No Brasil de hoje, soltaram de novo o Diabo, símbolo do rock and roll. É verdade, no ambiente do rock Satã é presença constante. Ele adora o ritmo, costuma tocar em bandas de hard rock, e não perde um show do Sepultura. Raul Seixas já dizia, “o Diabo é o pai do rock”. De Elvis Presley aos Beatles, passando pelos Rolling Stones, Kiss, Guns n’Roses, ACDC, Black Sabbath e outros, Satã está presente no ambiente do rock.

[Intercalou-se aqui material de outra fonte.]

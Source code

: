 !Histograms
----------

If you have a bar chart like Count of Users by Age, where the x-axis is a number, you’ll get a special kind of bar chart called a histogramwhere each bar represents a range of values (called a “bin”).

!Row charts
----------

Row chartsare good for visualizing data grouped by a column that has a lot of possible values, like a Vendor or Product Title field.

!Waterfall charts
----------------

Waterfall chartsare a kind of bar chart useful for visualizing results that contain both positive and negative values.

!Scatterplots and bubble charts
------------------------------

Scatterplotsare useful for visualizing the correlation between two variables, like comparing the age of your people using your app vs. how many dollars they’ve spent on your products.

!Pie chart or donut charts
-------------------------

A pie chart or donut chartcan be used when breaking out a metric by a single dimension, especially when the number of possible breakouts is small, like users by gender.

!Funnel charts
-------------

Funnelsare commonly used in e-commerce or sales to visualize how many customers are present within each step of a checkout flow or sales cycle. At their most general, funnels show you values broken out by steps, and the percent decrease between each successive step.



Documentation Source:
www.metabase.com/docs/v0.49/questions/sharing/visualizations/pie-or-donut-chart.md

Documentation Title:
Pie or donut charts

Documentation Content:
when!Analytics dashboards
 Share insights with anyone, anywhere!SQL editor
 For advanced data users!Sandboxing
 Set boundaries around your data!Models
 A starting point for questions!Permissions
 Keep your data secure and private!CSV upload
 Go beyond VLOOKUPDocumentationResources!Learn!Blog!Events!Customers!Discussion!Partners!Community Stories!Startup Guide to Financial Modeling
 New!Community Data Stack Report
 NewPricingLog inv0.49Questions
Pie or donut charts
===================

Integrantes de algumas dessas bandas se declararam praticantes de seitas demoníacas, embora na cultura pop era uma tirada mercadológica, só uso comercial da figura e símbolos satânicos.

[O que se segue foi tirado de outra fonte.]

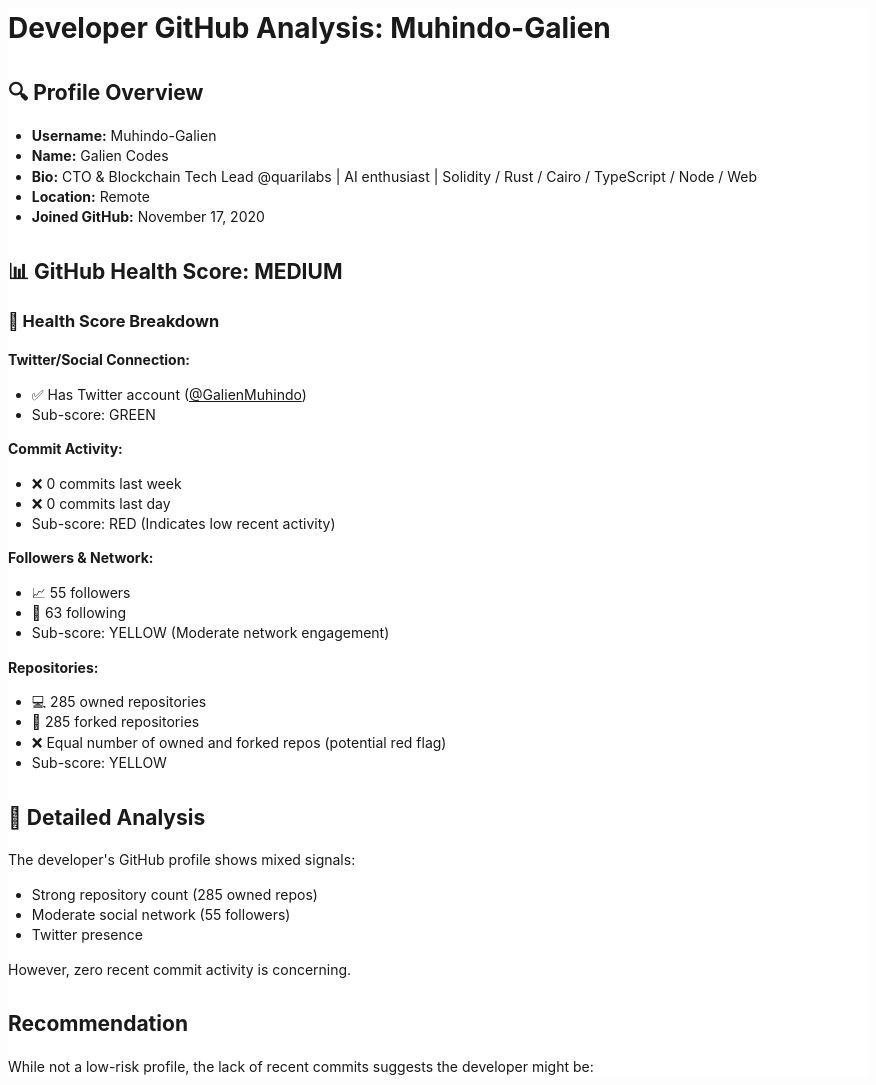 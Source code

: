 
# Developer GitHub Analysis: Muhindo-Galien

## 🔍 Profile Overview

- **Username:** Muhindo-Galien
- **Name:** Galien Codes
- **Bio:** CTO & Blockchain Tech Lead @quarilabs | AI enthusiast | Solidity / Rust / Cairo / TypeScript / Node / Web
- **Location:** Remote
- **Joined GitHub:** November 17, 2020

## 📊 GitHub Health Score: MEDIUM

### 🚩 Health Score Breakdown

**Twitter/Social Connection:**

- ✅ Has Twitter account ([@GalienMuhindo](https://twitter.com/GalienMuhindo))
- Sub-score: GREEN

**Commit Activity:**

- ❌ 0 commits last week
- ❌ 0 commits last day
- Sub-score: RED (Indicates low recent activity)

**Followers & Network:**

- 📈 55 followers
- 🤝 63 following
- Sub-score: YELLOW (Moderate network engagement)

**Repositories:**

- 💻 285 owned repositories
- 🍴 285 forked repositories
- ❌ Equal number of owned and forked repos (potential red flag)
- Sub-score: YELLOW

## 🔬 Detailed Analysis

The developer's GitHub profile shows mixed signals:

- Strong repository count (285 owned repos)
- Moderate social network (55 followers)
- Twitter presence

However, zero recent commit activity is concerning.

## Recommendation

While not a low-risk profile, the lack of recent commits suggests the developer might be:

O padre canadense Jean-Paul Regimbal publicou há alguns anos o livro Le rock and roll, onde faz uma contundente crítica aos poderes inebriantes do rock. O musicoterapeuta mexicano Fernando Salazar Bañol, autor de A face oculta do rock, faz críticas semelhantes. Ambos afirmam que a batida e estética do hard rock produzem um ritmo alucinante de poderes hipnóticos. A ambientação noir e a vibração forte das batidas excitariam o cérebro dos jovens, provocariam descontrole emocional e paroxismo coletivo.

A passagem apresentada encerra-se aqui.